* Work instruction *
Could you transcribe exactly the lines below, from the line with "1. **Address Law" through the line with "## Observers", and nothing else, leaving out the pictures?

(Pictures paired with source code)
_ _ _
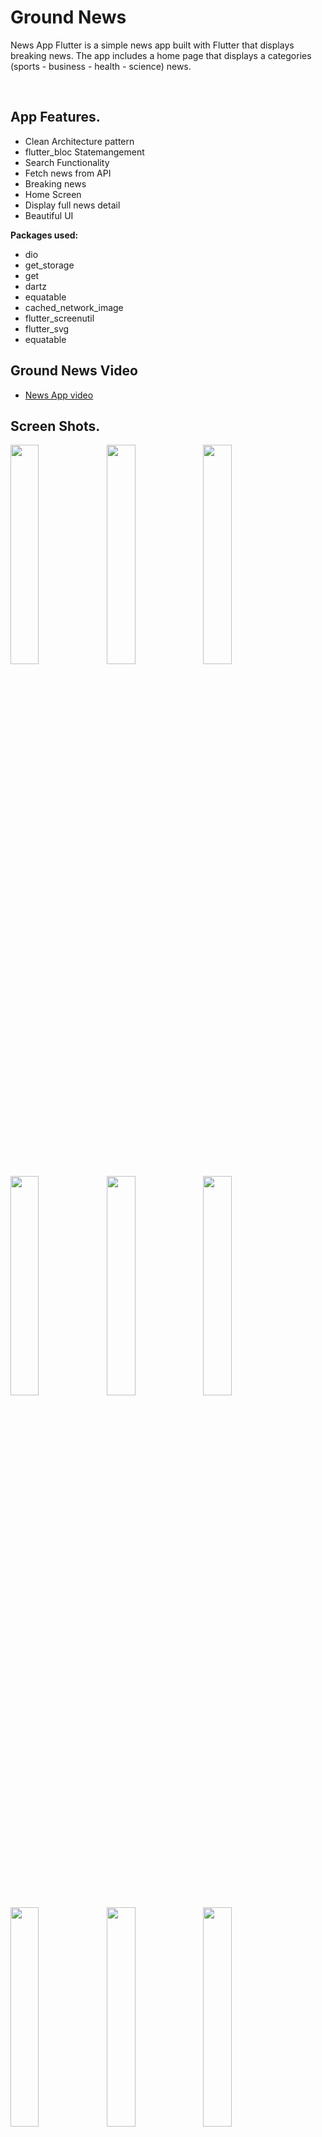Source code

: # Ground News

News App Flutter is a simple news app built with Flutter that displays breaking news. The app includes a home page that displays a categories (sports - business - health - science) news.

<br/>

## App Features.

- Clean Architecture pattern
- flutter_bloc Statemangement
- Search Functionality
- Fetch news from API
- Breaking news
- Home Screen
- Display full news detail
- Beautiful UI

**Packages used:**

- dio
- get_storage
- get
- dartz
- equatable
- cached_network_image
- flutter_screenutil
- flutter_svg
- equatable

## Ground News Video
- [News App video](https://www.linkedin.com/posts/mohamed-hussein-aab3561b1_flutter-cleanarchitecture-mobiledevelopment-activity-6994706173870419968-eLlm?utm_source=share&utm_medium=member_desktop)

## Screen Shots.
<img align="left" width="30%" src="https://user-images.githubusercontent.com/102866604/229380258-212a3728-cb4c-4554-883d-99c541397563.jpg">
<img align="left" width="30%" src="https://user-images.githubusercontent.com/102866604/229380262-b1dd1af1-eb2c-4015-aa71-534841349a31.jpg">
<img align="left" width="30%" src="https://user-images.githubusercontent.com/102866604/229380266-7cae2afe-e0d5-4c5a-8fa9-887c7b5fd26a.jpg">
<img align="left" width="30%" src="https://user-images.githubusercontent.com/102866604/229380267-0139e83d-767f-42e1-9dca-91b83390d8f1.jpg">
<img align="left" width="30%" src="https://user-images.githubusercontent.com/102866604/229380271-26e9787e-593b-4c95-bb75-e8a3cfa97a9c.jpg">
<img align="left" width="30%" src="https://user-images.githubusercontent.com/102866604/229380274-68cbe202-9ee8-451a-be25-498c1491c8d3.jpg">
<img align="left" width="30%" src="https://user-images.githubusercontent.com/102866604/229380281-6a4ac7f7-8a6f-4e0f-b552-d6f0beaaa209.jpg">
<img align="left" width="30%" src="https://user-images.githubusercontent.com/102866604/229380291-fa465a17-b54c-4d5b-93ee-649bc4f74f7d.jpg">
<img width="30%" src="https://user-images.githubusercontent.com/102866604/229380296-ae72edb8-88f2-485b-99f8-df3bba6f3319.jpg">


# Contact me

<a href="https://twitter.com/mhamedhussein52">
<img src="https://img.shields.io/badge/Twitter-1DA1F2?style=for-the-badge&logo=twitter&logoColor=white"/>
</a>
<a href="https://www.linkedin.com/in/mohamed-hussein-aab3561b1/">
<img src="https://img.shields.io/badge/LinkedIn-0077B5?style=for-the-badge&logo=linkedin&logoColor=white"/>
</a>
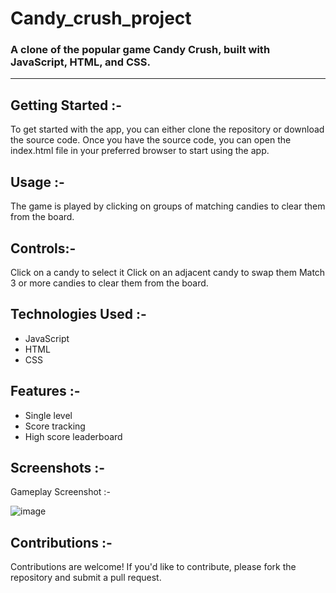 # Candy_crush_project

### A clone of the popular game Candy Crush, built with JavaScript, HTML, and CSS.
---

## Getting Started :-

To get started with the app, you can either clone the repository or download the source code. Once you have the source code, you can open the index.html file in your preferred browser to start using the app.

## Usage :-
The game is played by clicking on groups of matching candies to clear them from the board.

## Controls:-

Click on a candy to select it
Click on an adjacent candy to swap them
Match 3 or more candies to clear them from the board.

## Technologies Used :-
- JavaScript
- HTML
- CSS

## Features :-
- Single level
- Score tracking
- High score leaderboard

## Screenshots :-
 Gameplay Screenshot :-

 ![image](https://user-images.githubusercontent.com/126712293/230462673-a1cf5859-72e7-40b7-b27f-fabefd94873c.png)




## Contributions :-
Contributions are welcome! If you'd like to contribute, please fork the repository and submit a pull request.
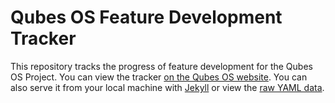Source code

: Qubes OS Feature Development Tracker
====================================

This repository tracks the progress of feature development for the Qubes OS
Project. You can view the tracker [on the Qubes OS website][website]. You can
also serve it from your local machine with [Jekyll] or view the [raw YAML data].

[website]: https://www.qubes-os.org/qubes-issues/
[Jekyll]: https://jekyllrb.com/
[raw YAML data]: https://github.com/QubesOS/qubes-issues/blob/gh-pages/_data/features.yml

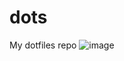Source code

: # dots
My dotfiles repo 
![image](https://github.com/blockkwork/dots/assets/164784529/9c2fefd4-04c3-47fe-8088-a277371425e9)
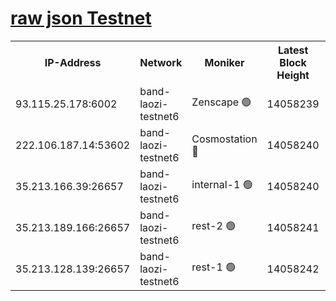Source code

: 
[raw json Testnet](https://rpc-check.bandt.stavr.tech/bandt/rpcbandt_result.json)
=

<table><tr><th>IP-Address</th><th>Network</th><th>Moniker</th><th>Latest Block Height</th><th>Earliest Block Height</th><th>Catching Up</th><th>Tx Index</th><th>Voting Power</th><th>Scan Time</th></tr><tr><td>93.115.25.178:6002</td><td>band-laozi-testnet6</td><td>Zenscape 🟢</td><td>14058239</td><td>12460001</td><td>False</td><td>on</td><td>0</td><td>2023-12-20T19:39:30.875754304UTC</td></tr><tr><td>222.106.187.14:53602</td><td>band-laozi-testnet6</td><td>Cosmostation 🔴</td><td>14058240</td><td>13177501</td><td>False</td><td>on</td><td>2203223</td><td>2023-12-20T19:39:32.602796945UTC</td></tr><tr><td>35.213.166.39:26657</td><td>band-laozi-testnet6</td><td>internal-1 🟢</td><td>14058240</td><td>13958240</td><td>False</td><td>on</td><td>0</td><td>2023-12-20T19:39:33.908488999UTC</td></tr><tr><td>35.213.189.166:26657</td><td>band-laozi-testnet6</td><td>rest-2 🟢</td><td>14058241</td><td>13958241</td><td>False</td><td>on</td><td>0</td><td>2023-12-20T19:39:35.106272747UTC</td></tr><tr><td>35.213.128.139:26657</td><td>band-laozi-testnet6</td><td>rest-1 🟢</td><td>14058242</td><td>13958242</td><td>False</td><td>on</td><td>0</td><td>2023-12-20T19:39:38.366516372UTC</td></tr></table>
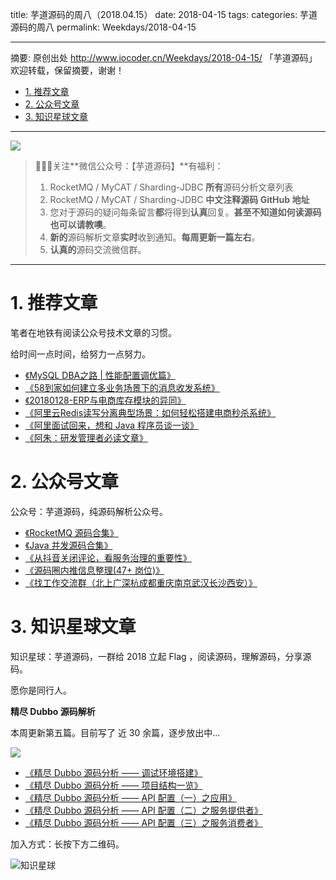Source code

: title: 芋道源码的周八（2018.04.15）
date: 2018-04-15
tags:
categories: 芋道源码的周八
permalink: Weekdays/2018-04-15

-------

摘要: 原创出处 http://www.iocoder.cn/Weekdays/2018-04-15/ 「芋道源码」欢迎转载，保留摘要，谢谢！

- [1. 推荐文章](http://www.iocoder.cn/Weekdays/2018-04-15/)
- [2. 公众号文章](http://www.iocoder.cn/Weekdays/2018-04-15/)
- [3. 知识星球文章](http://www.iocoder.cn/Weekdays/2018-04-15/)

-------

![](http://www.iocoder.cn/images/common/wechat_mp_2018_05_18.jpg)

> 🙂🙂🙂关注**微信公众号：【芋道源码】**有福利：  
> 1. RocketMQ / MyCAT / Sharding-JDBC **所有**源码分析文章列表  
> 2. RocketMQ / MyCAT / Sharding-JDBC **中文注释源码 GitHub 地址**  
> 3. 您对于源码的疑问每条留言**都**将得到**认真**回复。**甚至不知道如何读源码也可以请教噢**。  
> 4. **新的**源码解析文章**实时**收到通知。**每周更新一篇左右**。  
> 5. **认真的**源码交流微信群。

-------

# 1. 推荐文章

笔者在地铁有阅读公众号技术文章的习惯。

给时间一点时间，给努力一点努力。

* [《MySQL DBA之路 | 性能配置调优篇》](https://mp.weixin.qq.com/s?__biz=MjM5MDAxOTk2MQ==&mid=2650277346&idx=1&sn=61930d59ec2f6ba36891638c25f87655&chksm=be479df4893014e255091c776e28391c9c9b529b3881c177748e9d8b82863413985bec95eba2&mpshare=1&scene=1&srcid=1225Y5BB9fIAxqzE2UpoHDaI#rd)
* [《58到家如何建立多业务场景下的消息收发系统》](https://mp.weixin.qq.com/s?__biz=MzAwNjE3ODQ4NQ==&mid=2650898890&idx=1&sn=be5d5a40343d2465f12949c1484bc612&chksm=80e47210b793fb06579823fa3cffcd98fb74270df898ddecad064052ee64765736b1bf010a16&mpshare=1&scene=1&srcid=12287lfvTipFE4ZvXK3igmpq#rd)
* [《20180128-ERP与电商库存模块的异同》](https://mp.weixin.qq.com/s?__biz=MzI4OTQ3MTI2NA==&mid=2247484000&idx=1&sn=33f5a91b8e5fbdc6af29cf8bb65ef152&chksm=ec2fec2fdb586539f2989233fa92a3fecfe8e9211dc1b0f79d8e56bca92c7899ec744de397db&mpshare=1&scene=1&srcid=02074EMlvSEfQTQrdOhaMrtV#rd)
* [《阿里云Redis读写分离典型场景：如何轻松搭建电商秒杀系统》](https://mp.weixin.qq.com/s?__biz=MzI0NTE4NjA0OQ==&mid=2658356291&idx=1&sn=a6984084f9b726cc5a09021c2ea2e747&chksm=f2d5872dc5a20e3bcc2d671578ccd59907b9318eb0f06051bb73159d75adf105deaf71e0878e&mpshare=1&scene=1&srcid=12228Nlv7KLEF73QaQ7dosy1#rd)
* [《阿里面试回来，想和 Java 程序员谈一谈》](https://mp.weixin.qq.com/s?__biz=MjM5NzMyMjAwMA==&mid=2651479102&idx=1&sn=b99dd47ad97179d12781442d88410916&chksm=bd2530418a52b957c76e884ef480ae946f79e35676fcf101c397385a80f22de85c7e0f34b71f&mpshare=1&scene=1&srcid=0921dVcrlpXHNX0SF6AMy2Tc#rd)
* [《阿朱：研发管理者必读文章》](https://mp.weixin.qq.com/s?__biz=MjM5Njk2Mzg0MQ==&mid=2651073069&idx=1&sn=0141b1179e3c60cc6171b8d5abd0c74a&chksm=bd11b9438a663055303c7755af794126de6f8ab9cab87abb0fc2392639e4f361c71c17cc4ae7&mpshare=1&scene=1&srcid=1231FLXdFBWtYs95ylRa5hse#rd)

# 2. 公众号文章

公众号：芋道源码，纯源码解析公众号。

* [《RocketMQ 源码合集》](https://mp.weixin.qq.com/s?__biz=MzUzMTA2NTU2Ng==&mid=2247484334&idx=1&sn=761e2659f474f06e7db935eae26e2b03&chksm=fa497c1fcd3ef509a02890b8e9f6bddb02e714f9c7e70cfbc37cd5bd75be64855225497fd3de#rd)
* [《Java 并发源码合集》](https://mp.weixin.qq.com/s?__biz=MzUzMTA2NTU2Ng==&mid=2247484341&idx=1&sn=91d6fc7e8841a0f6046e1c2f4693a537&chksm=fa497c04cd3ef512f9249a5deb305a28b68d3ba44467f13fa8c6068711540b2f3e0a6f622ae3#rd)
* [《从抖音关闭评论，看服务治理的重要性》](https://mp.weixin.qq.com/s?__biz=MzUzMTA2NTU2Ng==&mid=2247484346&idx=1&sn=95bcf169dbba1161e516b0d7ed152a4a&chksm=fa497c0bcd3ef51d1d71eb42e5edb613aa4cb43e7a3cb567550c99d635fa524fd76e7c53a2ec#rd)
* [《源码圈内推信息整理(47+ 岗位)》](https://mp.weixin.qq.com/s?__biz=MzUzMTA2NTU2Ng==&mid=2247484356&idx=1&sn=412d731a92acb961d887928fe48d856a&chksm=fa497c75cd3ef5638a3b59c550ca6a69d92a6bf1beb8f8dfda04db1753a06f273c39a528577f#rd)
* [《找工作交流群（北上广深杭成都重庆南京武汉长沙西安）》](https://mp.weixin.qq.com/s?__biz=MzUzMTA2NTU2Ng==&mid=2247484356&idx=2&sn=c0df2d8ec6167272e485d171deb01df0&chksm=fa497c75cd3ef56366efb34b306434a3eade70038ef6d45fa5dcee7ebca0d0b5c1d5f68509fd#rd)

# 3. 知识星球文章 

知识星球：芋道源码，一群给 2018 立起 Flag ，阅读源码，理解源码，分享源码。

愿你是同行人。

**精尽 Dubbo 源码解析**

本周更新第五篇。目前写了 近 30 余篇，逐步放出中...

![](http://www.iocoder.cn/images/Weekdays/2018_04_15/01.png)

* [《精尽 Dubbo 源码分析 —— 调试环境搭建》](#)
* [《精尽 Dubbo 源码分析 —— 项目结构一览》](#)
* [《精尽 Dubbo 源码分析 —— API 配置（一）之应用》](#)
* [《精尽 Dubbo 源码分析 —— API 配置（二）之服务提供者》](#)
* [《精尽 Dubbo 源码分析 —— API 配置（三）之服务消费者》](#)

加入方式：长按下方二维码。

![知识星球](http://www.iocoder.cn/images/Architecture/2017_12_29/01.png)

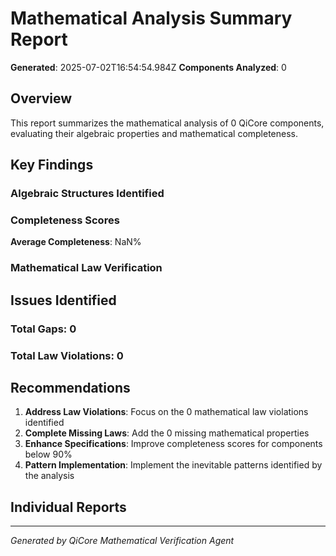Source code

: # Mathematical Analysis Summary Report

**Generated**: 2025-07-02T16:54:54.984Z
**Components Analyzed**: 0

## Overview

This report summarizes the mathematical analysis of 0 QiCore components, evaluating their algebraic properties and mathematical completeness.

## Key Findings

### Algebraic Structures Identified


### Completeness Scores


**Average Completeness**: NaN%

### Mathematical Law Verification


## Issues Identified

### Total Gaps: 0


### Total Law Violations: 0


## Recommendations

1. **Address Law Violations**: Focus on the 0 mathematical law violations identified
2. **Complete Missing Laws**: Add the 0 missing mathematical properties
3. **Enhance Specifications**: Improve completeness scores for components below 90%
4. **Pattern Implementation**: Implement the inevitable patterns identified by the analysis

## Individual Reports



---
*Generated by QiCore Mathematical Verification Agent*
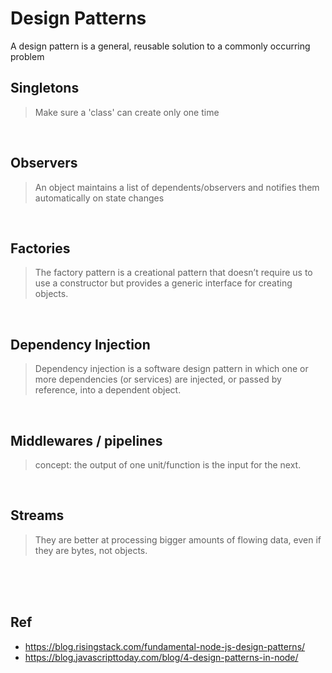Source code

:# Design Patterns

A design pattern is a general, reusable solution to a commonly occurring problem

## Singletons
> Make sure a 'class' can create only one time


<br />

## Observers
> An object maintains a list of dependents/observers and notifies them automatically on state changes

<br />

## Factories
> The factory pattern is a creational pattern that doesn’t require us to use a constructor but provides a generic interface for creating objects.

<br />

## Dependency Injection
> Dependency injection is a software design pattern in which one or more dependencies (or services) are injected, or passed by reference, into a dependent object.

<br />

## Middlewares / pipelines
> concept: the output of one unit/function is the input for the next.

<br />

## Streams
> They are better at processing bigger amounts of flowing data, even if they are bytes, not objects.

<br />

<br />
<br />

## Ref

- https://blog.risingstack.com/fundamental-node-js-design-patterns/
- https://blog.javascripttoday.com/blog/4-design-patterns-in-node/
_ _ _
* Solution for this problem *
1. **Address Law Violations**: Focus on the 0 mathematical law violations identified
2. **Complete Missing Laws**: Add the 0 missing mathematical properties
3. **Enhance Specifications**: Improve completeness scores for components below 90%
4. **Pattern Implementation**: Implement the inevitable patterns identified by the analysis

## Individual Reports



---
*Generated by QiCore Mathematical Verification Agent*
Source code

:# Design Patterns

A design pattern is a general, reusable solution to a commonly occurring problem

## Singletons
> Make sure a 'class' can create only one time


<br />

## Observers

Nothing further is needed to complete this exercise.